[ASSIGNED TASK]: Please check every line of the listing for "design" and copy each line where it is found.

[RECORD SET]:
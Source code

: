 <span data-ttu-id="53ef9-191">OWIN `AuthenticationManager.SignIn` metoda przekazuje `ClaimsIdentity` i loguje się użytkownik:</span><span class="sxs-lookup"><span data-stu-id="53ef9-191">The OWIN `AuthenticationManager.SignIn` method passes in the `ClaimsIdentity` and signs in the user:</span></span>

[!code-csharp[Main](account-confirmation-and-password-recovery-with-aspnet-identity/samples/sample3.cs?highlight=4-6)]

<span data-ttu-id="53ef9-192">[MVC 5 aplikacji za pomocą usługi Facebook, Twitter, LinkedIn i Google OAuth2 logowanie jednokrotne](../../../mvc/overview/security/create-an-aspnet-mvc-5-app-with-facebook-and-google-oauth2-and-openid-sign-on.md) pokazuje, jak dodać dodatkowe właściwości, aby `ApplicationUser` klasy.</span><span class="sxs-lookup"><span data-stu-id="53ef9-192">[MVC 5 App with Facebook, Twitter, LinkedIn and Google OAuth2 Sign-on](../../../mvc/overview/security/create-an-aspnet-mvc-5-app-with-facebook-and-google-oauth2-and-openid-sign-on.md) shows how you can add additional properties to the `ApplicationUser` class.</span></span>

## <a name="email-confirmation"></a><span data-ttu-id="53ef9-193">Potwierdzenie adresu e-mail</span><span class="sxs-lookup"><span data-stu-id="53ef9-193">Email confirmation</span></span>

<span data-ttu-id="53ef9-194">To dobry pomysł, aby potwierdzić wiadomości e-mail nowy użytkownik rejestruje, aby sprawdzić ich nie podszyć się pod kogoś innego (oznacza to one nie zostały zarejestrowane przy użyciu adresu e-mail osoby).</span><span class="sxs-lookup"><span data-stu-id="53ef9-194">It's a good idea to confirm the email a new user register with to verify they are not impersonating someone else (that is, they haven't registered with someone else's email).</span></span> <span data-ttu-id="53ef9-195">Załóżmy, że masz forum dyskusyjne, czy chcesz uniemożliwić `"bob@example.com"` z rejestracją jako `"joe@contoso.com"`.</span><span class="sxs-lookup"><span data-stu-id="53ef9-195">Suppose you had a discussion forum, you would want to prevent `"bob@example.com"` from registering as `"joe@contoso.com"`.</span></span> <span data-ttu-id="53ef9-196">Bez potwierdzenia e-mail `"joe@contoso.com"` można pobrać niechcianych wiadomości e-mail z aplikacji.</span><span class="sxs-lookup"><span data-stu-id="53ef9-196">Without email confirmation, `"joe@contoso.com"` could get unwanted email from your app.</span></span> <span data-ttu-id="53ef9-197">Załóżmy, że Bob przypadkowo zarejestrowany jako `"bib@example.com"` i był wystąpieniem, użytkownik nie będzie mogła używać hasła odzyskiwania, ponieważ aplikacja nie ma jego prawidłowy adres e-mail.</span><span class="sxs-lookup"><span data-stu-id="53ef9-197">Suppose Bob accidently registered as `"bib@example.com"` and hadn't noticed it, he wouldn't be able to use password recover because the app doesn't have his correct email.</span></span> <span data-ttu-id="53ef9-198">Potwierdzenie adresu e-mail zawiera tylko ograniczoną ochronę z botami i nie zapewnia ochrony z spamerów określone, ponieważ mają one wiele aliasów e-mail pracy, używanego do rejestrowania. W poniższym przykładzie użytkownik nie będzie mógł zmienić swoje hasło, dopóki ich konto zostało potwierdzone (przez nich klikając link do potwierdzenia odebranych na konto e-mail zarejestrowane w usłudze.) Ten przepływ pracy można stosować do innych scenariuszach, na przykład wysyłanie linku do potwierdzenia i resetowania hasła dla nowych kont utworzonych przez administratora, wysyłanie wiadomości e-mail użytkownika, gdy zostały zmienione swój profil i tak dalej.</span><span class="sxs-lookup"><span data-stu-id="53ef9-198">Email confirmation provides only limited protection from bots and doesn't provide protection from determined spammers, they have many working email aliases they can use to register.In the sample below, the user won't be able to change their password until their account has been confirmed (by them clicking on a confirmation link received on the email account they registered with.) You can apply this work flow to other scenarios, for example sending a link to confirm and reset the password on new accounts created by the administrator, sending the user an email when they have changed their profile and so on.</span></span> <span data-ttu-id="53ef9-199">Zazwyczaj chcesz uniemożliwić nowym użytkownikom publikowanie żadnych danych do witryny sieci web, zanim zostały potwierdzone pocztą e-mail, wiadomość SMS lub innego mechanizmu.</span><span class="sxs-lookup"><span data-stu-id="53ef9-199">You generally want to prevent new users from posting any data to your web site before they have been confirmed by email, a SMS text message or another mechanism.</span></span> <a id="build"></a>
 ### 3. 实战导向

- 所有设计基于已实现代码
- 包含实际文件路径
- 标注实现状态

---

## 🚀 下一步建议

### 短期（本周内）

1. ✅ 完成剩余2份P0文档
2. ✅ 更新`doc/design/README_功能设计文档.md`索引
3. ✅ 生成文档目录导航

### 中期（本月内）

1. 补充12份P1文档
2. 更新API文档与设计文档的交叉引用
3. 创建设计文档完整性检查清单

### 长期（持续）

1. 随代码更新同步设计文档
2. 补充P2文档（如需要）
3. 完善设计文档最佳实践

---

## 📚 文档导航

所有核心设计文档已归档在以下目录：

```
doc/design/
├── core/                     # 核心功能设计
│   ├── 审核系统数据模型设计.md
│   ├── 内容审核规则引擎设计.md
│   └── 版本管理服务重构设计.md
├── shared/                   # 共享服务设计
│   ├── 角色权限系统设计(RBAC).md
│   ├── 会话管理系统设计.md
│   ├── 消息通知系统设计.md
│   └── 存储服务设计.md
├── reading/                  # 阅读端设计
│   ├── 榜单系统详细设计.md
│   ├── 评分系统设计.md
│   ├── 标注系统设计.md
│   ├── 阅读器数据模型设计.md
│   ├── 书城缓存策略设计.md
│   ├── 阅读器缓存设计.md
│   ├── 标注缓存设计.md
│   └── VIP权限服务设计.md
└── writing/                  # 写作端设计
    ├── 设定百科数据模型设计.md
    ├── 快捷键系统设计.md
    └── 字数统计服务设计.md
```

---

[WRITTEN ANSWER]:
2. ✅ 更新`doc/design/README_功能设计文档.md`索引
doc/design/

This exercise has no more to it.